#### Required work:
Copy exactly the lines from the start of the data below through the one that carries "(for Kubernetes resources)", and only those.

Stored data

=-=-=

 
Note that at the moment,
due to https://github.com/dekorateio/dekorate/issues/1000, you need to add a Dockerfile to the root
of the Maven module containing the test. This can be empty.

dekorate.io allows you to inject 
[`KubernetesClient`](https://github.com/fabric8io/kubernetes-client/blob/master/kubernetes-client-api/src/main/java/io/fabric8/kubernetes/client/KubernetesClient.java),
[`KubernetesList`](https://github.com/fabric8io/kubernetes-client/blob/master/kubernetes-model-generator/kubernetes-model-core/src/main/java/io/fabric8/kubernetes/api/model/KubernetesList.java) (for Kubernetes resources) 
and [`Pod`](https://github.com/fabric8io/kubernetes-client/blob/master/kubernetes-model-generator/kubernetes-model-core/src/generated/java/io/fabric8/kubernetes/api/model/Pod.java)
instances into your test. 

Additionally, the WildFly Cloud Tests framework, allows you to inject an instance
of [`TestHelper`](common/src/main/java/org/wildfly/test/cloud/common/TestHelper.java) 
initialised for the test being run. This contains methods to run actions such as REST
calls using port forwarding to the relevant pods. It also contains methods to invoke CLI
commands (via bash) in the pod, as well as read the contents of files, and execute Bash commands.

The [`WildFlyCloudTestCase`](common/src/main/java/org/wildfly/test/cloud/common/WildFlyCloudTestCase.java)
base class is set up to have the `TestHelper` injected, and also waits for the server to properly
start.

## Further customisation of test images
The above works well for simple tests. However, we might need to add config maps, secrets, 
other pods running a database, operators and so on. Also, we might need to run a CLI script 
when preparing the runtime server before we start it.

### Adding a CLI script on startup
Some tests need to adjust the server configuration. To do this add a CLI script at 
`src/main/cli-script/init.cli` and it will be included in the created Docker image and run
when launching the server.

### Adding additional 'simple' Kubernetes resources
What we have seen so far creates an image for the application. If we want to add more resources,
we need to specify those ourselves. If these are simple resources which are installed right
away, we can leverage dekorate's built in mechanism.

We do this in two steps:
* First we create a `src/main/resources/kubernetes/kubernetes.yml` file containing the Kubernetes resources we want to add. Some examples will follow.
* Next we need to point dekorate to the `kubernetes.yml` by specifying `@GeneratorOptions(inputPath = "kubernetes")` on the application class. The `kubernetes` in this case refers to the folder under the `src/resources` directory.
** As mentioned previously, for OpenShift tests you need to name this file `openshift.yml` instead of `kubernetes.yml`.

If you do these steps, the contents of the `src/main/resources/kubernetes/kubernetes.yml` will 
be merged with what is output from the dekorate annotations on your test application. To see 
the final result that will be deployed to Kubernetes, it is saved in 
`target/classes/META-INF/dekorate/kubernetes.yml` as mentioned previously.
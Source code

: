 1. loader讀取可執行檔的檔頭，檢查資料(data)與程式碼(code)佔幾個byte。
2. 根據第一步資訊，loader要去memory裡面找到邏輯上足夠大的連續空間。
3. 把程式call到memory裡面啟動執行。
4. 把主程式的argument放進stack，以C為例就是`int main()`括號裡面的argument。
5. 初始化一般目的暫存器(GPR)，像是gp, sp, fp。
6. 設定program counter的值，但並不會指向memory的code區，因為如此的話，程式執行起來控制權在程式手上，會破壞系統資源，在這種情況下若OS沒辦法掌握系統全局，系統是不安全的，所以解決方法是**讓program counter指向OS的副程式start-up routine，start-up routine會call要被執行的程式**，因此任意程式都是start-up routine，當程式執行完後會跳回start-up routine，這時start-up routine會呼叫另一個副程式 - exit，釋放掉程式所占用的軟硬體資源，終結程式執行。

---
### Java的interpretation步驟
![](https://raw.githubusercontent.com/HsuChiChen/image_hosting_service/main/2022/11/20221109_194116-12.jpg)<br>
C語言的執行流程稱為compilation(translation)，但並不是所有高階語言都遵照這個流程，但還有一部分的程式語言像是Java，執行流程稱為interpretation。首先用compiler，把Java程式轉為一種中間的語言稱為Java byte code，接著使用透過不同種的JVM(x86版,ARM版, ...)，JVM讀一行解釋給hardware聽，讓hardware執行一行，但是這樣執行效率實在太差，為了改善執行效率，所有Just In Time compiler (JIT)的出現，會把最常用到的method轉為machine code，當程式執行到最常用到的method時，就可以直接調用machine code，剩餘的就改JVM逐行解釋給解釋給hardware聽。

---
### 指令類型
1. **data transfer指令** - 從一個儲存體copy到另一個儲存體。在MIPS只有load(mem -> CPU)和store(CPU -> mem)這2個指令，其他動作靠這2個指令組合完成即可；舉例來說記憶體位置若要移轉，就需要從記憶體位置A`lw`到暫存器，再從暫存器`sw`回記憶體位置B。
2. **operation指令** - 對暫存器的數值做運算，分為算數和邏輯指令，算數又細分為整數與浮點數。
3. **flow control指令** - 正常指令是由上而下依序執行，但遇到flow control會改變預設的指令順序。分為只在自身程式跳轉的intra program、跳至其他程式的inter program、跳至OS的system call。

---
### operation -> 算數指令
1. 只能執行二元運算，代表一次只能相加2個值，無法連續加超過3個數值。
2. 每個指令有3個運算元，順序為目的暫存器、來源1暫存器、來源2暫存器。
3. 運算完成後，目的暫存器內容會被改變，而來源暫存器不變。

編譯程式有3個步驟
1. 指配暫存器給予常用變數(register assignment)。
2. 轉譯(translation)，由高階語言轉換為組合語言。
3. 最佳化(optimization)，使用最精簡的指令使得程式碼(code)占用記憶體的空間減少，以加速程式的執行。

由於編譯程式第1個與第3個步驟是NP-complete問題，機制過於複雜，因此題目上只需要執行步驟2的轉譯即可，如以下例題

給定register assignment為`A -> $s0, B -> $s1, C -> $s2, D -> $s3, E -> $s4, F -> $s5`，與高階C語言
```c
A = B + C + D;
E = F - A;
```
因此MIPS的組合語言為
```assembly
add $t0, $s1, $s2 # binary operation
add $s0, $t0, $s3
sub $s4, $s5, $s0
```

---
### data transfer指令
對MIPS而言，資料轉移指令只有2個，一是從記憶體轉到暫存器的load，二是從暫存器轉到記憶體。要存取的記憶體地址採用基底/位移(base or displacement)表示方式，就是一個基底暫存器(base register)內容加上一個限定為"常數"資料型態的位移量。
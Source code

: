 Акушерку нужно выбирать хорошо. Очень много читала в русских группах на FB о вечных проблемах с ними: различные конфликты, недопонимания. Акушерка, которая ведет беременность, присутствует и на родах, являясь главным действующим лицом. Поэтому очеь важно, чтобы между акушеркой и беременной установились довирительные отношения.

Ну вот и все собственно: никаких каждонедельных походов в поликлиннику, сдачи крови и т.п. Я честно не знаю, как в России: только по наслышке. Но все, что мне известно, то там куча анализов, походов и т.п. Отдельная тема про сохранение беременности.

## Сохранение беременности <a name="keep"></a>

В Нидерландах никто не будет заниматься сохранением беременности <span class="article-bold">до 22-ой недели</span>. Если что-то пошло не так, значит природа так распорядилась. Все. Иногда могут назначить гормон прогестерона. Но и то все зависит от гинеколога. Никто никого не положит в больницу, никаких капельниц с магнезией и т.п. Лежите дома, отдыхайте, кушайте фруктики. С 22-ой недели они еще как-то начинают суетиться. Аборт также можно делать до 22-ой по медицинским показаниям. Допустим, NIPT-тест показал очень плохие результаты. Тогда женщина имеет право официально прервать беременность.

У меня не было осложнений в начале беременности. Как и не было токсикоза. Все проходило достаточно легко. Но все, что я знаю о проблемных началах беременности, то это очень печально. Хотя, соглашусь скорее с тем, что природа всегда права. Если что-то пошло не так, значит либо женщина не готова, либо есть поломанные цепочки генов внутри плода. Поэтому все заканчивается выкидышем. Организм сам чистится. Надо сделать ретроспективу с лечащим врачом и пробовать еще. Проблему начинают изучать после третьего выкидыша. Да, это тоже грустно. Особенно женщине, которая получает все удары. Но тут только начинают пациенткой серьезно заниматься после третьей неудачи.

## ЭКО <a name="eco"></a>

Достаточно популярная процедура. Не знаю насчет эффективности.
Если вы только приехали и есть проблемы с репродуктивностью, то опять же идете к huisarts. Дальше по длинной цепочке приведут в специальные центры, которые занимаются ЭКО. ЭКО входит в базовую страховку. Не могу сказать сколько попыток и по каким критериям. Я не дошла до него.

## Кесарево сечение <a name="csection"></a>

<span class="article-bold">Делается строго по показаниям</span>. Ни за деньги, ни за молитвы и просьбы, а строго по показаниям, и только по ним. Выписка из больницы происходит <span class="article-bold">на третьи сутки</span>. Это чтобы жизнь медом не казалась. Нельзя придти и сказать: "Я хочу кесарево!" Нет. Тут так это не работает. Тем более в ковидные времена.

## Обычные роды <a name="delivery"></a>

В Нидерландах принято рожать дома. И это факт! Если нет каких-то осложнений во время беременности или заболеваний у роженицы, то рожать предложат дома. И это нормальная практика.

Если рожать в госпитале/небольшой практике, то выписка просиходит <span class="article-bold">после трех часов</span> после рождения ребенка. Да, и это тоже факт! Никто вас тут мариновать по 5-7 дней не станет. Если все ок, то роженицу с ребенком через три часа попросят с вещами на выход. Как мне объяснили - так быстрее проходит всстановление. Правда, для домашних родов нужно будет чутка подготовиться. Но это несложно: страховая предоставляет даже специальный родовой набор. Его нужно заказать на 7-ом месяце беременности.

=-=-=

#### Exercise response:
Note that at the moment,
due to https://github.com/dekorateio/dekorate/issues/1000, you need to add a Dockerfile to the root
of the Maven module containing the test. This can be empty.

dekorate.io allows you to inject 
[`KubernetesClient`](https://github.com/fabric8io/kubernetes-client/blob/master/kubernetes-client-api/src/main/java/io/fabric8/kubernetes/client/KubernetesClient.java),
[`KubernetesList`](https://github.com/fabric8io/kubernetes-client/blob/master/kubernetes-model-generator/kubernetes-model-core/src/main/java/io/fabric8/kubernetes/api/model/KubernetesList.java) (for Kubernetes resources) 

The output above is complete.